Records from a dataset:
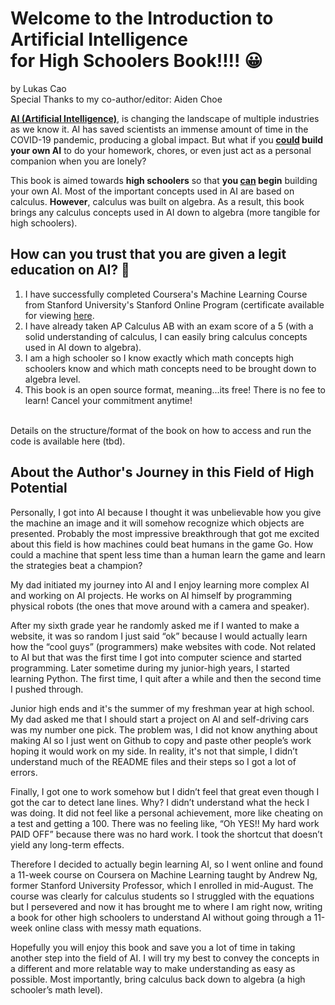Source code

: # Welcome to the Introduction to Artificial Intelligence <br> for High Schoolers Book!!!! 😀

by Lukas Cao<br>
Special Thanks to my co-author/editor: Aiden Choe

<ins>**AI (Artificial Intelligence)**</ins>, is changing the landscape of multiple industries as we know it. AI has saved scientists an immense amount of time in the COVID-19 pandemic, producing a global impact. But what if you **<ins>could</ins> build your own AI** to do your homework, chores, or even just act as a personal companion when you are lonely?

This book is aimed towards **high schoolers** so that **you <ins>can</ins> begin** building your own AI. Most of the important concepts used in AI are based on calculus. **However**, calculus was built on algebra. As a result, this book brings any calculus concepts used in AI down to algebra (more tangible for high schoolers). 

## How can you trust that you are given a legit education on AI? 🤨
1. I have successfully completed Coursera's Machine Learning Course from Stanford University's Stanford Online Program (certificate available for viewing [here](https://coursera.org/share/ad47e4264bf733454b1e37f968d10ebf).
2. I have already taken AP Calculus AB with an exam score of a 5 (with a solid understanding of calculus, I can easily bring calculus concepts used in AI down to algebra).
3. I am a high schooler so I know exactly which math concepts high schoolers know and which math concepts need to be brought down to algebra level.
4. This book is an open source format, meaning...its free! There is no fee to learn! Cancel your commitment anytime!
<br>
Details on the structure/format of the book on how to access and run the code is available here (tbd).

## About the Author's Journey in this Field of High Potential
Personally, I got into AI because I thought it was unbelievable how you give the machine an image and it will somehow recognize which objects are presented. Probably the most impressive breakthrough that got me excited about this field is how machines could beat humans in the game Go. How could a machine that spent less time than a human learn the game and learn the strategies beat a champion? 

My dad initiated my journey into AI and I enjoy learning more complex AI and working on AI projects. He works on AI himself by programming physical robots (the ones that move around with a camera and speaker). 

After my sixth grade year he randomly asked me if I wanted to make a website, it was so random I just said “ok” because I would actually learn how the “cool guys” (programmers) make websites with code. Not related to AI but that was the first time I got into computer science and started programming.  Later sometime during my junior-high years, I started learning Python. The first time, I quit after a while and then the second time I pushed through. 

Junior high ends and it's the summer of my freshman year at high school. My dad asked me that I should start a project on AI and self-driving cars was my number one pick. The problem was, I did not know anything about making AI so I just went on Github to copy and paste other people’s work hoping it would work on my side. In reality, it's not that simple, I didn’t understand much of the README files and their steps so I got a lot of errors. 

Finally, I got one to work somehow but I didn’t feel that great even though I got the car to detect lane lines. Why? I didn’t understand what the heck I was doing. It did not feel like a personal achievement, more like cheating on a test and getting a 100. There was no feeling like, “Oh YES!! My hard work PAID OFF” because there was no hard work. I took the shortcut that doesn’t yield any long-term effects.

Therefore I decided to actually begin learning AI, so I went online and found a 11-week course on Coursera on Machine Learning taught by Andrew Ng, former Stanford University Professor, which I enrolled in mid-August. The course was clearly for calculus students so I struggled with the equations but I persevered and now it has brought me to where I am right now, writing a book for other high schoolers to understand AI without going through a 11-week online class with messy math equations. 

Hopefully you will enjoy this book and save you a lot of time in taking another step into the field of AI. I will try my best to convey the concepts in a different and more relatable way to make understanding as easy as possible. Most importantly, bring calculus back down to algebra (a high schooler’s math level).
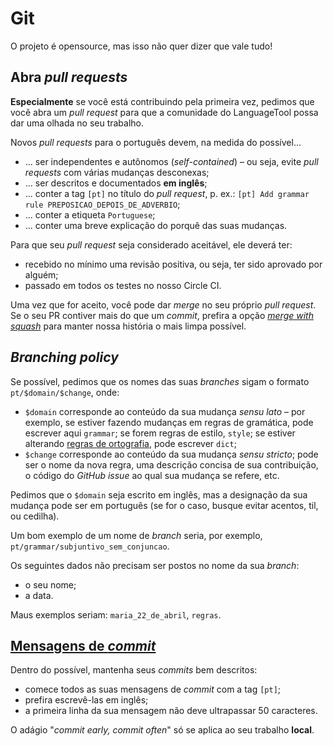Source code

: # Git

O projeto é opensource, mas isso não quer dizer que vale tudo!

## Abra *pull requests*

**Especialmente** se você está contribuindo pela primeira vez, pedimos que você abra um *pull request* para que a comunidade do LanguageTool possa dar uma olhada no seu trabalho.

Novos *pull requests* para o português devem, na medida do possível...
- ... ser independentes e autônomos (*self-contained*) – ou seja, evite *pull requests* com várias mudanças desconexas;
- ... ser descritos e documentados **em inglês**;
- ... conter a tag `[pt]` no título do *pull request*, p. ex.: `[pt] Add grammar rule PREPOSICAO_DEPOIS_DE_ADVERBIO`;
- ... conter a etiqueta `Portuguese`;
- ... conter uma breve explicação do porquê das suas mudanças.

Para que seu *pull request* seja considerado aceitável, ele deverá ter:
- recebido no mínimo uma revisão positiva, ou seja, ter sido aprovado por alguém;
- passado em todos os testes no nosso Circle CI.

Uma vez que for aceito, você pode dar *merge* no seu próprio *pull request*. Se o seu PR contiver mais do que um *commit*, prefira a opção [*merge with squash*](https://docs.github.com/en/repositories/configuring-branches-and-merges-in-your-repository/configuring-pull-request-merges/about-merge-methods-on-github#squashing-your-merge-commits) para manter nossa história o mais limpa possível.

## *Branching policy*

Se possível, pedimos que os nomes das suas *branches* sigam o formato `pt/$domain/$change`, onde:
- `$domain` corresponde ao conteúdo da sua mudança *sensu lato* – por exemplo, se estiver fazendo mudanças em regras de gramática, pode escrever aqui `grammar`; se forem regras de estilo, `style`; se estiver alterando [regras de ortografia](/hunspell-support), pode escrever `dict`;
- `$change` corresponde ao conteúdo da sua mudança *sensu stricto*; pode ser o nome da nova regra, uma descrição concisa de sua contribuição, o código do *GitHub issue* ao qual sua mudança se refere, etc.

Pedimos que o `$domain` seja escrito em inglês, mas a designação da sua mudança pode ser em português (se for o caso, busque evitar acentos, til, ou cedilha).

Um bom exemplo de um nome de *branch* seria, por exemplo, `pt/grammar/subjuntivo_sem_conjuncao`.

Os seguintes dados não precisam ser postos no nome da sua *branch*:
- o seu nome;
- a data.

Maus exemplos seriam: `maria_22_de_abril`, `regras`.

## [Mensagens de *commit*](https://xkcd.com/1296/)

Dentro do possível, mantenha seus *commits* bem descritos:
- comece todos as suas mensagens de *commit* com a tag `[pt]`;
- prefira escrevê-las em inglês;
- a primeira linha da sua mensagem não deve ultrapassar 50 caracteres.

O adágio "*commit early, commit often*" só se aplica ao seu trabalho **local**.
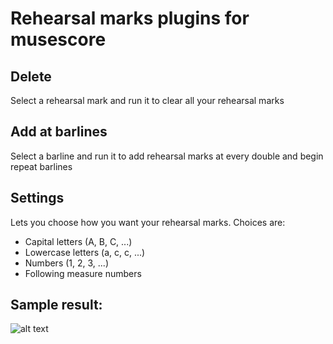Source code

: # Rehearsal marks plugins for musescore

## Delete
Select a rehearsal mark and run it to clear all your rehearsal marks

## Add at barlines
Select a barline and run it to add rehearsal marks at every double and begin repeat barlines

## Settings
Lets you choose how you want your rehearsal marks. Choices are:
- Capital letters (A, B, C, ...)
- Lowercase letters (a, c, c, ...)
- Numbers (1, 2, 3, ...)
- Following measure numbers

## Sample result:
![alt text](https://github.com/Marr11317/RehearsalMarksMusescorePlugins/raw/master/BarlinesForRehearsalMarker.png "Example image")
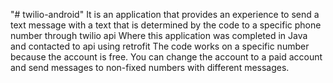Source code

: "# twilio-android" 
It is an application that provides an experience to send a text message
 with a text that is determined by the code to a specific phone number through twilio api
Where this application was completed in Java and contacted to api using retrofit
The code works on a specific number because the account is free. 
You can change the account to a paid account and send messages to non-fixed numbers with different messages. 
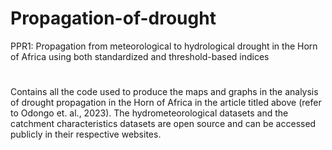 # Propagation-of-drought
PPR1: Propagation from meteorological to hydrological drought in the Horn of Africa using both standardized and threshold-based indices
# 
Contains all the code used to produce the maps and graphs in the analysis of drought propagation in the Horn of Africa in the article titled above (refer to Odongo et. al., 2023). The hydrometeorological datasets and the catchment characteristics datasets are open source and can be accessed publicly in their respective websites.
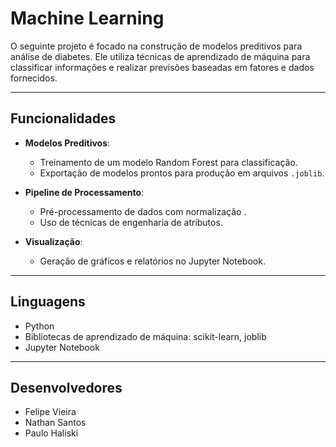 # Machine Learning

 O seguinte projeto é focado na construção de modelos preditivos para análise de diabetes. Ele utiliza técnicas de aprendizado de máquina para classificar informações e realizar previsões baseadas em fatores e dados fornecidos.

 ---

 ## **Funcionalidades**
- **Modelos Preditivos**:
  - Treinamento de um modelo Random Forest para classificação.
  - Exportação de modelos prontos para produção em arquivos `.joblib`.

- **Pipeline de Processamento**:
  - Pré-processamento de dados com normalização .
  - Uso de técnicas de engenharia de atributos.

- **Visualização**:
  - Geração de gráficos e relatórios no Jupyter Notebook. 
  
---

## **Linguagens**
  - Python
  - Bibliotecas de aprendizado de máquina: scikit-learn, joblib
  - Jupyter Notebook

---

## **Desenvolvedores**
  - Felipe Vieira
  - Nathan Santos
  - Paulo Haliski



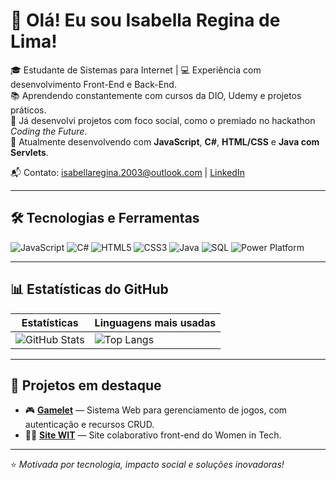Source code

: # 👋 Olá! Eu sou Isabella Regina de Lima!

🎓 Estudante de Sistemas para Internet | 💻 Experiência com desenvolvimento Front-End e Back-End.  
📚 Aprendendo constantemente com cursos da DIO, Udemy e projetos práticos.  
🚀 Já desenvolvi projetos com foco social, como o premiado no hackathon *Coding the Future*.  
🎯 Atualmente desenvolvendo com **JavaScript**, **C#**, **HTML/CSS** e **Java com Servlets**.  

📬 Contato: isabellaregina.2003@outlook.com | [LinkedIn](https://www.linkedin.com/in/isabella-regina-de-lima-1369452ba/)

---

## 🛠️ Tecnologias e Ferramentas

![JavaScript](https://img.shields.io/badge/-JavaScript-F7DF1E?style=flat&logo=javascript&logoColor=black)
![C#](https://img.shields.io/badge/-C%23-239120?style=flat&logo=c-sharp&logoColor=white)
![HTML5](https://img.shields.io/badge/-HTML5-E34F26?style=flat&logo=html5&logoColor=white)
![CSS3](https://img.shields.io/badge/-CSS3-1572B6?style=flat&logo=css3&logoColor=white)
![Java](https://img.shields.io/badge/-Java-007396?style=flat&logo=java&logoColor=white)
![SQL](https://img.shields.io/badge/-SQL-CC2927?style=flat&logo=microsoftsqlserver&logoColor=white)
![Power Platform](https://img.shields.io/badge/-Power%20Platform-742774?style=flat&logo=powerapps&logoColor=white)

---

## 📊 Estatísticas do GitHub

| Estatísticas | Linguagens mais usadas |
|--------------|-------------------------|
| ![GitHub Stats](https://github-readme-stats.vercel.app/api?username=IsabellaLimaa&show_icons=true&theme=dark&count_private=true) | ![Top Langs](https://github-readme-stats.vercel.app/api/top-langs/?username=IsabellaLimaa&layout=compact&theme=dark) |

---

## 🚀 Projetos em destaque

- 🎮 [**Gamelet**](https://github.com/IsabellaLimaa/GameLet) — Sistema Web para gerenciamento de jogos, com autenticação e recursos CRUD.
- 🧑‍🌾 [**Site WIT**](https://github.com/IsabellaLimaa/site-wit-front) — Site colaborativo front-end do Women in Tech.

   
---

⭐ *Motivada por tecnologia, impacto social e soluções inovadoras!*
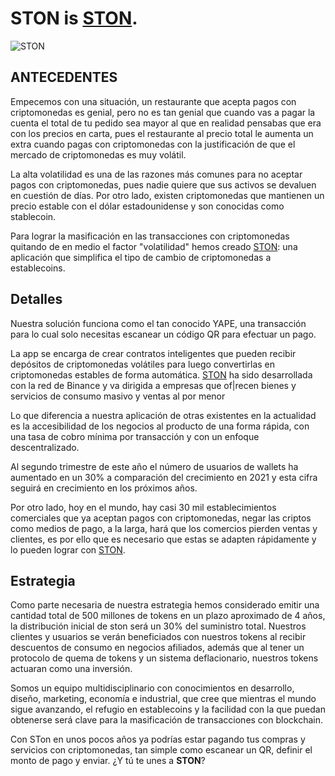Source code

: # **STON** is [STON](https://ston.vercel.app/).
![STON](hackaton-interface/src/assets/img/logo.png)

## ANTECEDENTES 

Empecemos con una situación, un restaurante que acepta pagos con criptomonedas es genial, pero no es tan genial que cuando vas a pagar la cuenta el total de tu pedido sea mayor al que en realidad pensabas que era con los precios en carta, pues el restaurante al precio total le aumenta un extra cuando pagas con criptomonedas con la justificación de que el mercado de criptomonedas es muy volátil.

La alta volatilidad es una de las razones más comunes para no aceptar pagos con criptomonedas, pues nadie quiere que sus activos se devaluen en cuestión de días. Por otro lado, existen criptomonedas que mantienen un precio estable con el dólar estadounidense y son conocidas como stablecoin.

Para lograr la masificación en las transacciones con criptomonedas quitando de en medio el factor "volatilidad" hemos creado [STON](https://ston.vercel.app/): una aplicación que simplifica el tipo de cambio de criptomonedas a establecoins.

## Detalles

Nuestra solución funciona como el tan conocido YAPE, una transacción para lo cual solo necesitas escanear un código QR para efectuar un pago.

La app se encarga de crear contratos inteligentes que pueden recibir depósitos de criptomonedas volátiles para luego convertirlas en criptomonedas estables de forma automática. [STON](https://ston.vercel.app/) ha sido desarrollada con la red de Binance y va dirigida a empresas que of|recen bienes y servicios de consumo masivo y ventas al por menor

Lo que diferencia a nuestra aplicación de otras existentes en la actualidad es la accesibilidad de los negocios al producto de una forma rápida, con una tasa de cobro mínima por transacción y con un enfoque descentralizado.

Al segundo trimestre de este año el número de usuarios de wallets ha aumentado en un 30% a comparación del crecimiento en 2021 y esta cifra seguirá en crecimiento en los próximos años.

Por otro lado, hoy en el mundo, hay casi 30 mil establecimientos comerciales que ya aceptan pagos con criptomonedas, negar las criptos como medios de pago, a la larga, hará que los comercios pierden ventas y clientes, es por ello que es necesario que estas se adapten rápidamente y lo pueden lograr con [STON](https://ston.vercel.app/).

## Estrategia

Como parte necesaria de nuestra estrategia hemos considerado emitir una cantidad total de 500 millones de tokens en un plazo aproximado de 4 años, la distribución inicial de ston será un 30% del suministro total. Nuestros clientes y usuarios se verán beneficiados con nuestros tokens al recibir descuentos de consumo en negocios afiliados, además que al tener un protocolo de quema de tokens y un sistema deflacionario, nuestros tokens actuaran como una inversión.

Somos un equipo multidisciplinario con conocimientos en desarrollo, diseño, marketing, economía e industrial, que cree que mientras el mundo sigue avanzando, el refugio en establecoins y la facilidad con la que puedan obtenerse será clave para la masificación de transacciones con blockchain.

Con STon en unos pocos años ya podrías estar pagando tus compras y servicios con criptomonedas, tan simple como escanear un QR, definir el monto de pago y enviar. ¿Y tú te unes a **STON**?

| Exercise aim |
Print, with pictures removed, exactly the lines of the records above from the top through the line containing "Personally, I got".

| Output below |
Source code

: # Welcome to the Introduction to Artificial Intelligence <br> for High Schoolers Book!!!! 😀

by Lukas Cao<br>
Special Thanks to my co-author/editor: Aiden Choe

<ins>**AI (Artificial Intelligence)**</ins>, is changing the landscape of multiple industries as we know it. AI has saved scientists an immense amount of time in the COVID-19 pandemic, producing a global impact. But what if you **<ins>could</ins> build your own AI** to do your homework, chores, or even just act as a personal companion when you are lonely?

This book is aimed towards **high schoolers** so that **you <ins>can</ins> begin** building your own AI. Most of the important concepts used in AI are based on calculus. **However**, calculus was built on algebra. As a result, this book brings any calculus concepts used in AI down to algebra (more tangible for high schoolers). 

## How can you trust that you are given a legit education on AI? 🤨
1. I have successfully completed Coursera's Machine Learning Course from Stanford University's Stanford Online Program (certificate available for viewing [here](https://coursera.org/share/ad47e4264bf733454b1e37f968d10ebf).
2. I have already taken AP Calculus AB with an exam score of a 5 (with a solid understanding of calculus, I can easily bring calculus concepts used in AI down to algebra).
3. I am a high schooler so I know exactly which math concepts high schoolers know and which math concepts need to be brought down to algebra level.
4. This book is an open source format, meaning...its free! There is no fee to learn! Cancel your commitment anytime!
<br>
Details on the structure/format of the book on how to access and run the code is available here (tbd).

## About the Author's Journey in this Field of High Potential
Personally, I got into AI because I thought it was unbelievable how you give the machine an image and it will somehow recognize which objects are presented. Probably the most impressive breakthrough that got me excited about this field is how machines could beat humans in the game Go. How could a machine that spent less time than a human learn the game and learn the strategies beat a champion? 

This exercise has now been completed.